### Problem requirements
The data below holds the lines to copy: everything from the line containing "6. **Run the Y.js WebSocket server:**" to the line containing "The project uses", both ends included, set down exactly.

### Data extracts

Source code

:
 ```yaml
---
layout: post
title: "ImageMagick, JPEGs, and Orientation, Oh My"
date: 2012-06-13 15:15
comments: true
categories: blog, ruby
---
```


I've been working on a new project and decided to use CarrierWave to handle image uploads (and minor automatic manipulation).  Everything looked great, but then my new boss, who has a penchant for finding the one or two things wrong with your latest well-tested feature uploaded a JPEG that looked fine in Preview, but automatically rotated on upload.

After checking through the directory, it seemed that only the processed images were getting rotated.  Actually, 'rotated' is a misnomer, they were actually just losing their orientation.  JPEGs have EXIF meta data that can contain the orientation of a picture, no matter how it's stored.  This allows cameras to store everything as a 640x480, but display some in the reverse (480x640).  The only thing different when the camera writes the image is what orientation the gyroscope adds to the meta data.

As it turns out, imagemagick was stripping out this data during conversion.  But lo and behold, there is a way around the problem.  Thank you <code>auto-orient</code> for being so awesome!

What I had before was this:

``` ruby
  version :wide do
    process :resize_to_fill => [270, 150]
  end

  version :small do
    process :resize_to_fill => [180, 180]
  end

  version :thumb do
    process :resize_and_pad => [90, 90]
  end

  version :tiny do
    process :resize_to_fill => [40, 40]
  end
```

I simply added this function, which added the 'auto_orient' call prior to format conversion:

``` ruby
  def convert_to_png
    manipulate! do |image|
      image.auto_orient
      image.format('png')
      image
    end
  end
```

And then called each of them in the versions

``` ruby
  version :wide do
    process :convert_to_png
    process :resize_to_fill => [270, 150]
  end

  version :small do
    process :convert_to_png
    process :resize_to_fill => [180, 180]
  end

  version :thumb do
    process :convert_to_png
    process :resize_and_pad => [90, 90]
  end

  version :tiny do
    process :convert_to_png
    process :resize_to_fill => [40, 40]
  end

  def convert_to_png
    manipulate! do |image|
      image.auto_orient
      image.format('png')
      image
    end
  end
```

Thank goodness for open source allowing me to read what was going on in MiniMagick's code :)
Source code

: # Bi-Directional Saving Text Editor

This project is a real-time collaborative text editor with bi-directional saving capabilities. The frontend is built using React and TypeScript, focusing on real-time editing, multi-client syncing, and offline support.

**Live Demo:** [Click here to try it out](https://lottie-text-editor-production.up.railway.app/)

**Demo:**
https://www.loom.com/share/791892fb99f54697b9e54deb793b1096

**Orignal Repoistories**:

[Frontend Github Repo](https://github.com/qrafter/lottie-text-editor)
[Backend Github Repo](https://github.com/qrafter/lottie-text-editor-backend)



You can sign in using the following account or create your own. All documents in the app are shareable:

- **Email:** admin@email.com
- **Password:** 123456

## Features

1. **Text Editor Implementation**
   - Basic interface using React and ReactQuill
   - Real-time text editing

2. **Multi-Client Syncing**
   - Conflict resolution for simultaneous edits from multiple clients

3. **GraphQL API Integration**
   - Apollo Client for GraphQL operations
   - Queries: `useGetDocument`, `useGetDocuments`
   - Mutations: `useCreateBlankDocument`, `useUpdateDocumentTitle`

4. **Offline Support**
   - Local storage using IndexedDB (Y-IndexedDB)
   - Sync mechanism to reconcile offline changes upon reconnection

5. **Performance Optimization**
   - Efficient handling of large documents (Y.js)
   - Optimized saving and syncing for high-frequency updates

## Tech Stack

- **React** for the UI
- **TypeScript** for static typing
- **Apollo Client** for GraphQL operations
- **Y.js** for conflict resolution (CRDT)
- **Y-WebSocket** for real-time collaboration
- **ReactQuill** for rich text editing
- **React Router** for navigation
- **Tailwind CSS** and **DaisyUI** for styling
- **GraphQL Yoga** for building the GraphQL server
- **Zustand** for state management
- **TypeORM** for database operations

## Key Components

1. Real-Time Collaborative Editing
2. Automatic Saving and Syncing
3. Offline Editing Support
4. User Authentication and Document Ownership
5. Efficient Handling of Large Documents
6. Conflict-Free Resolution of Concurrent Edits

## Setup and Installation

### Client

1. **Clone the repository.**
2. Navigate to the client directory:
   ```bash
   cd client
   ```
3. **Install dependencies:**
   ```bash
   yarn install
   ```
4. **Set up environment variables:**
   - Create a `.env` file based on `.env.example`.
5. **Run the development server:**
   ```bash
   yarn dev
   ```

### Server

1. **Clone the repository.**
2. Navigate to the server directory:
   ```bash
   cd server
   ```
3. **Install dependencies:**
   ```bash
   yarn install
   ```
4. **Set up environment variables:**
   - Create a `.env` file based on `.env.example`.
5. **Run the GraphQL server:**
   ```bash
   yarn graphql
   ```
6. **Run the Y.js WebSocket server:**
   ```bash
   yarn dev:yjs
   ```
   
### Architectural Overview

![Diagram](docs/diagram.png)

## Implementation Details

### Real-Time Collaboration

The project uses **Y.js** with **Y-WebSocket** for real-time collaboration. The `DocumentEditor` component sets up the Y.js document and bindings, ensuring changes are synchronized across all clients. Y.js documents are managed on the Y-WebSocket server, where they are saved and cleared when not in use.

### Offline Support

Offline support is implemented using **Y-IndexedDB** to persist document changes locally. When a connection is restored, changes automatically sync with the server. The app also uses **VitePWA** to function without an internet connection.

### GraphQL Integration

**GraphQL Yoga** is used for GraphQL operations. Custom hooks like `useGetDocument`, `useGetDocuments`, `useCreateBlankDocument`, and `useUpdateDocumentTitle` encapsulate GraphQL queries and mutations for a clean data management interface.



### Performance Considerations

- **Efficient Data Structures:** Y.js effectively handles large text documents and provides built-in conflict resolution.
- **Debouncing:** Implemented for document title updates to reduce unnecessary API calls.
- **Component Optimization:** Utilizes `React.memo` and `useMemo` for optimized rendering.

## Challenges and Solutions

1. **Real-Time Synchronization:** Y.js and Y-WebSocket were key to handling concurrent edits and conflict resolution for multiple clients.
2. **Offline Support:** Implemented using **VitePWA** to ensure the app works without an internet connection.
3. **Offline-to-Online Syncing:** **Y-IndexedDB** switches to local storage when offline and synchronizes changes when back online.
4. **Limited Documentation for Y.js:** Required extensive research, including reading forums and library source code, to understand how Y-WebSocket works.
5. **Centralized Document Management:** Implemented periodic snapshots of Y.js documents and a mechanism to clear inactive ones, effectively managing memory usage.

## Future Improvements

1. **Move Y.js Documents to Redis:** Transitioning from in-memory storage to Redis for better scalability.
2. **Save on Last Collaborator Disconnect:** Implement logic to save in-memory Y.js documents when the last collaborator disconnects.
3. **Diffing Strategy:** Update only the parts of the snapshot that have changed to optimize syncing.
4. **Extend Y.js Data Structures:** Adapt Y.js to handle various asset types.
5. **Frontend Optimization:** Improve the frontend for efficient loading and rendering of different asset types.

### Task result
6. **Run the Y.js WebSocket server:**
   ```bash
   yarn dev:yjs
   ```
   
### Architectural Overview

![Diagram](docs/diagram.png)

## Implementation Details

### Real-Time Collaboration

The project uses **Y.js** with **Y-WebSocket** for real-time collaboration. The `DocumentEditor` component sets up the Y.js document and bindings, ensuring changes are synchronized across all clients. Y.js documents are managed on the Y-WebSocket server, where they are saved and cleared when not in use.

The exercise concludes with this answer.